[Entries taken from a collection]

* * *

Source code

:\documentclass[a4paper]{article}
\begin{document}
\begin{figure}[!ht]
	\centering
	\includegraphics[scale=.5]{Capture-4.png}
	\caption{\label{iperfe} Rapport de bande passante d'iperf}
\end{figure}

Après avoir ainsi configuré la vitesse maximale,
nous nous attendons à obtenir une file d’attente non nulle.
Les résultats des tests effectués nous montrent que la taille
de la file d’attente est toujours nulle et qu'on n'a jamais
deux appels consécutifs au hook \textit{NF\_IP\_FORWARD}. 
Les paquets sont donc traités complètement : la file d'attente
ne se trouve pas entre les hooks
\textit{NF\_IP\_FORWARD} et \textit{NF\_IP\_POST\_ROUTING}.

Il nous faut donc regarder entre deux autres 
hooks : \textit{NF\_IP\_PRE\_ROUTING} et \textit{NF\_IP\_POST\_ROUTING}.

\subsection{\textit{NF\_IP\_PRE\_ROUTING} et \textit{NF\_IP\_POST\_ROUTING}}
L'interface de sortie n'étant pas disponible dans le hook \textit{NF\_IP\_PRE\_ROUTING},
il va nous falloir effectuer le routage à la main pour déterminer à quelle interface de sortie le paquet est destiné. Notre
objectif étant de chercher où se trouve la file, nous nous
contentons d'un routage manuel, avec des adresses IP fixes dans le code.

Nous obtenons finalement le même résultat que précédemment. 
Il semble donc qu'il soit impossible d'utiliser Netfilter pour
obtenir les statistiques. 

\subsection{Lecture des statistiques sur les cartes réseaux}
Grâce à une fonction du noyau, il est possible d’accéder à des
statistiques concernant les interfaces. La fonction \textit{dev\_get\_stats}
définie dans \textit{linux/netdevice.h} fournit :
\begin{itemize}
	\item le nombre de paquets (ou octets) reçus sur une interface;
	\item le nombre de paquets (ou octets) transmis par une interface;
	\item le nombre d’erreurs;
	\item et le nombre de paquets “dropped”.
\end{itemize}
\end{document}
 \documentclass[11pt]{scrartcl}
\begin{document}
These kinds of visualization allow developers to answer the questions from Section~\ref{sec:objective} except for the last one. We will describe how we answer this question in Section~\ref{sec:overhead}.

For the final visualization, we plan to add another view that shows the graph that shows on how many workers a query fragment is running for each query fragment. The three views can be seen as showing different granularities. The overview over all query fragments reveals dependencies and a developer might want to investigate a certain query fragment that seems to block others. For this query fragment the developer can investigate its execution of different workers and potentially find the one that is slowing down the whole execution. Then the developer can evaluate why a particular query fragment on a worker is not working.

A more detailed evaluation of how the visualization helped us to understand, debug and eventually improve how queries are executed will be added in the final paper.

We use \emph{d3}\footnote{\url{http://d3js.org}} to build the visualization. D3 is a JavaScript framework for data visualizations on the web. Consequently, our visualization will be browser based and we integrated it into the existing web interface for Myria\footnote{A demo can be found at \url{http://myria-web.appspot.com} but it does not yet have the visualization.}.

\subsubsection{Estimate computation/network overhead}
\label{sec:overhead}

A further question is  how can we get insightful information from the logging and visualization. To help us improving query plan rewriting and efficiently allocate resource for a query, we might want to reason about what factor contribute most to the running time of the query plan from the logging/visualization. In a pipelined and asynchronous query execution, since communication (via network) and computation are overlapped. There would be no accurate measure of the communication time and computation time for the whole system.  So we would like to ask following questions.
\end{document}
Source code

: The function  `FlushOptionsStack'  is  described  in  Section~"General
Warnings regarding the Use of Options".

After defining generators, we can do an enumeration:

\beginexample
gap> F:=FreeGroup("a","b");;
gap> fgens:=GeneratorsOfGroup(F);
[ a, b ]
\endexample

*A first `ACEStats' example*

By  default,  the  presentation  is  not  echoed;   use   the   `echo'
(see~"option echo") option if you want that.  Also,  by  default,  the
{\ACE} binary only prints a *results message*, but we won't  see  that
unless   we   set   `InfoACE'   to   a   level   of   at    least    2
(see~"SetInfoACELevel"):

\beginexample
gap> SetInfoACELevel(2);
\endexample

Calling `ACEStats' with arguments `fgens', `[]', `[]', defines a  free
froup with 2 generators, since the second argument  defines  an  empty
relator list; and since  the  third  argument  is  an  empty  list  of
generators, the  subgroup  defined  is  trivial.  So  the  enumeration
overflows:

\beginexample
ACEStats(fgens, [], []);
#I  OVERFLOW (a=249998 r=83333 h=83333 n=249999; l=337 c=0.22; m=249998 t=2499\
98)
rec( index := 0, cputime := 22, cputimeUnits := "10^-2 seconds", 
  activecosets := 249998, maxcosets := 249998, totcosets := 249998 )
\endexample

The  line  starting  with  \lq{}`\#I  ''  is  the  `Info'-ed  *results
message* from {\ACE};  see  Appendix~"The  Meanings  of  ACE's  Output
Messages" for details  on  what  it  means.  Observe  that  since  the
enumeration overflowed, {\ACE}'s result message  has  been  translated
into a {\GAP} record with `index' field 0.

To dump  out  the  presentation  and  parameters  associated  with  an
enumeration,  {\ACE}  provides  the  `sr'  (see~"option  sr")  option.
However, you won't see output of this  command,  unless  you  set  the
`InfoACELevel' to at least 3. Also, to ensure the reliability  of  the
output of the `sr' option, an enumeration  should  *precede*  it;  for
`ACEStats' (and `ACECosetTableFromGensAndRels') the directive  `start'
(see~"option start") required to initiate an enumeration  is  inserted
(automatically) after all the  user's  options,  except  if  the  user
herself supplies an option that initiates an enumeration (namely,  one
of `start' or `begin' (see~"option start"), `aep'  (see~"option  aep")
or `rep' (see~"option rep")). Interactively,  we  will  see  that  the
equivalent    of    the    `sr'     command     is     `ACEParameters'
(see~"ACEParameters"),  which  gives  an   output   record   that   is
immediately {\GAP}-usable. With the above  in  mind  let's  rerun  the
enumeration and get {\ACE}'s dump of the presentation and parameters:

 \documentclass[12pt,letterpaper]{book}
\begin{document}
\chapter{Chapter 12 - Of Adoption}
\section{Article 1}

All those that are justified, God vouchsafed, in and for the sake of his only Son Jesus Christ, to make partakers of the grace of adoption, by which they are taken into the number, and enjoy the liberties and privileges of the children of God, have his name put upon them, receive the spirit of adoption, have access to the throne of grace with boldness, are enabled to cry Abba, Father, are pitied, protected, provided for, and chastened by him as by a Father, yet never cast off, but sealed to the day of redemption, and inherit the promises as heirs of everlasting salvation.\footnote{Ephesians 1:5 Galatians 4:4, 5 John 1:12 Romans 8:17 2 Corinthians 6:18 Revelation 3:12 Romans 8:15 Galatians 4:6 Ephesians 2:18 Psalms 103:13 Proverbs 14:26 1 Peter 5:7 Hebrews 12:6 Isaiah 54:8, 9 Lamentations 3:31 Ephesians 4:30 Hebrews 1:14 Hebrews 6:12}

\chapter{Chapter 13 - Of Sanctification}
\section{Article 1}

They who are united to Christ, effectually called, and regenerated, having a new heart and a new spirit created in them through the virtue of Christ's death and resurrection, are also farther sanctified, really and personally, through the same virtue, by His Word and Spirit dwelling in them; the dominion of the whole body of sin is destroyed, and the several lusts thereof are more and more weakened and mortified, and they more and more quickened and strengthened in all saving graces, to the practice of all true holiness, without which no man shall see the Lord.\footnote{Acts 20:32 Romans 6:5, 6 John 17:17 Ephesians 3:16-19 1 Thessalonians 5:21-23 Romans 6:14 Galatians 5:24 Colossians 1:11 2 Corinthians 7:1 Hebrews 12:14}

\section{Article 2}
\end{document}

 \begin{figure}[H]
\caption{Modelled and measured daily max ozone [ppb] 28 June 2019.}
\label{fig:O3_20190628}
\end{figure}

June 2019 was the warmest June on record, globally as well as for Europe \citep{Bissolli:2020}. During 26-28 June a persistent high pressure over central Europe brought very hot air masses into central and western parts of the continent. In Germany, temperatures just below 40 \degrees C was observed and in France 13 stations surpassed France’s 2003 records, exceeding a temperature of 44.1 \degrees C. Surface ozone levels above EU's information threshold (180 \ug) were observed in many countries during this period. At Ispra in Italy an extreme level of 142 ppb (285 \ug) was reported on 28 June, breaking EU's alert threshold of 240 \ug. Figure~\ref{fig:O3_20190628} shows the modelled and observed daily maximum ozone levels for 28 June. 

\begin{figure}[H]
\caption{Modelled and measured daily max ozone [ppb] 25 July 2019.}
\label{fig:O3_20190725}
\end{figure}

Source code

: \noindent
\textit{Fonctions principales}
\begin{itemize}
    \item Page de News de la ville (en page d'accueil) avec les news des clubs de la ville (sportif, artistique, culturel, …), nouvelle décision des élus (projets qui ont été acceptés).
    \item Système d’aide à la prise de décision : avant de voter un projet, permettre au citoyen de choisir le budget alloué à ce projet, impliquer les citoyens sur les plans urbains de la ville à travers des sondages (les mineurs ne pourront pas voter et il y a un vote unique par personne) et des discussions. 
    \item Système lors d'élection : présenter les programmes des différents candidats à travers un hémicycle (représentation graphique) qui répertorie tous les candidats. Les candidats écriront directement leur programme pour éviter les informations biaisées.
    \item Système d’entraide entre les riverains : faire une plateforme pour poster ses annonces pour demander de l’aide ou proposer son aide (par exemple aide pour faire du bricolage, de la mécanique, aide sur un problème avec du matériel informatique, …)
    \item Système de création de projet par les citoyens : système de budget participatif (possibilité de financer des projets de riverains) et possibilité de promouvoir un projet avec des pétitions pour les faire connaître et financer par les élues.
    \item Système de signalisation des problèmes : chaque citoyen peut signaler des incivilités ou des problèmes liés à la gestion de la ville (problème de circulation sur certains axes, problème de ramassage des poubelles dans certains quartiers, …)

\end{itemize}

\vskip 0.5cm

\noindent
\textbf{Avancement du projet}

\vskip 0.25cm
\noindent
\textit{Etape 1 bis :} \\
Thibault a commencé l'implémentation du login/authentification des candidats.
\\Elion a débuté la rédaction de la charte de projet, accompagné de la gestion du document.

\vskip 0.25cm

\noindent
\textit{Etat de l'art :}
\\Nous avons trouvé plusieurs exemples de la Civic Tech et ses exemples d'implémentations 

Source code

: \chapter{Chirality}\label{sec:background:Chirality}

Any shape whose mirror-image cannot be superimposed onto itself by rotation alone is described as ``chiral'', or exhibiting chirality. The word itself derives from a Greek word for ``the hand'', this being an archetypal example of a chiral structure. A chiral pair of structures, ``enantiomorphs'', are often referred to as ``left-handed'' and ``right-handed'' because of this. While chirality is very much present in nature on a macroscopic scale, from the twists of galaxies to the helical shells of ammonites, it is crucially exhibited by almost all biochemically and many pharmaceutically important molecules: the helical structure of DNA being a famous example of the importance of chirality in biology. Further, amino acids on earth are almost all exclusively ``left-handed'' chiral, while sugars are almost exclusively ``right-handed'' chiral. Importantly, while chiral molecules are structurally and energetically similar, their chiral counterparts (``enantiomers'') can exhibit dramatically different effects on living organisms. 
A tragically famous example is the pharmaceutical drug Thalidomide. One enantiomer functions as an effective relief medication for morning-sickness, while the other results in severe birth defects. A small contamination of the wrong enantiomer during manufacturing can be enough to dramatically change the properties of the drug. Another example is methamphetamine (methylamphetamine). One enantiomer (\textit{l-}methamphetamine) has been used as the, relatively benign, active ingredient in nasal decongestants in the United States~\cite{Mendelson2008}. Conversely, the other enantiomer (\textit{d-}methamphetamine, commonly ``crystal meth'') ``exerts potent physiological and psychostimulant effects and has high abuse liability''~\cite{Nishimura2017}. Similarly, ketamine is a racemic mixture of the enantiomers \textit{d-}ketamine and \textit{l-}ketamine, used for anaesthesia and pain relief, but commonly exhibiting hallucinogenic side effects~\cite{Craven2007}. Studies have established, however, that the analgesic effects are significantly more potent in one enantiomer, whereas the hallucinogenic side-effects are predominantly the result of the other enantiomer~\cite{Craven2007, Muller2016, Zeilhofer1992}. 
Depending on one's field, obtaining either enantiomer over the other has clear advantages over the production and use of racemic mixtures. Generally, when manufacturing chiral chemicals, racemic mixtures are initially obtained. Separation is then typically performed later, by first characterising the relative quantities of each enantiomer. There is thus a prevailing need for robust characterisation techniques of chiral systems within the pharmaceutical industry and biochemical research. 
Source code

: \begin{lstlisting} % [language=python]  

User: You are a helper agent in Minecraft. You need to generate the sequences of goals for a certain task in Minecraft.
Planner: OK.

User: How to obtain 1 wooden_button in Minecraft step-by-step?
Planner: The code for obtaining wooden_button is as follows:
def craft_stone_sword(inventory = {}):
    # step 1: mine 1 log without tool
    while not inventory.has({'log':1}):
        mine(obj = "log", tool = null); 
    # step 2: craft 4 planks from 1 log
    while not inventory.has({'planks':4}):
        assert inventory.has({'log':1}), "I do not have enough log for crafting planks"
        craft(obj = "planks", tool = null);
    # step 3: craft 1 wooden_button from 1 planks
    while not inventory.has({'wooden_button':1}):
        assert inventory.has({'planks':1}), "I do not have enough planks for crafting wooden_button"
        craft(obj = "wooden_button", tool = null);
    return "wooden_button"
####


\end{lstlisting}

* * *

• What you are asked to do
Each line of the records above, from the first through the one containing "L'interface de sortie", is to be retyped exactly; no other line belongs.

• Answer to the problem
Source code

:\documentclass[a4paper]{article}
\begin{document}
\begin{figure}[!ht]
	\centering
	\includegraphics[scale=.5]{Capture-4.png}
	\caption{\label{iperfe} Rapport de bande passante d'iperf}
\end{figure}

Après avoir ainsi configuré la vitesse maximale,
nous nous attendons à obtenir une file d’attente non nulle.
Les résultats des tests effectués nous montrent que la taille
de la file d’attente est toujours nulle et qu'on n'a jamais
deux appels consécutifs au hook \textit{NF\_IP\_FORWARD}. 
Les paquets sont donc traités complètement : la file d'attente
ne se trouve pas entre les hooks
\textit{NF\_IP\_FORWARD} et \textit{NF\_IP\_POST\_ROUTING}.

Il nous faut donc regarder entre deux autres 
hooks : \textit{NF\_IP\_PRE\_ROUTING} et \textit{NF\_IP\_POST\_ROUTING}.

\subsection{\textit{NF\_IP\_PRE\_ROUTING} et \textit{NF\_IP\_POST\_ROUTING}}
L'interface de sortie n'étant pas disponible dans le hook \textit{NF\_IP\_PRE\_ROUTING},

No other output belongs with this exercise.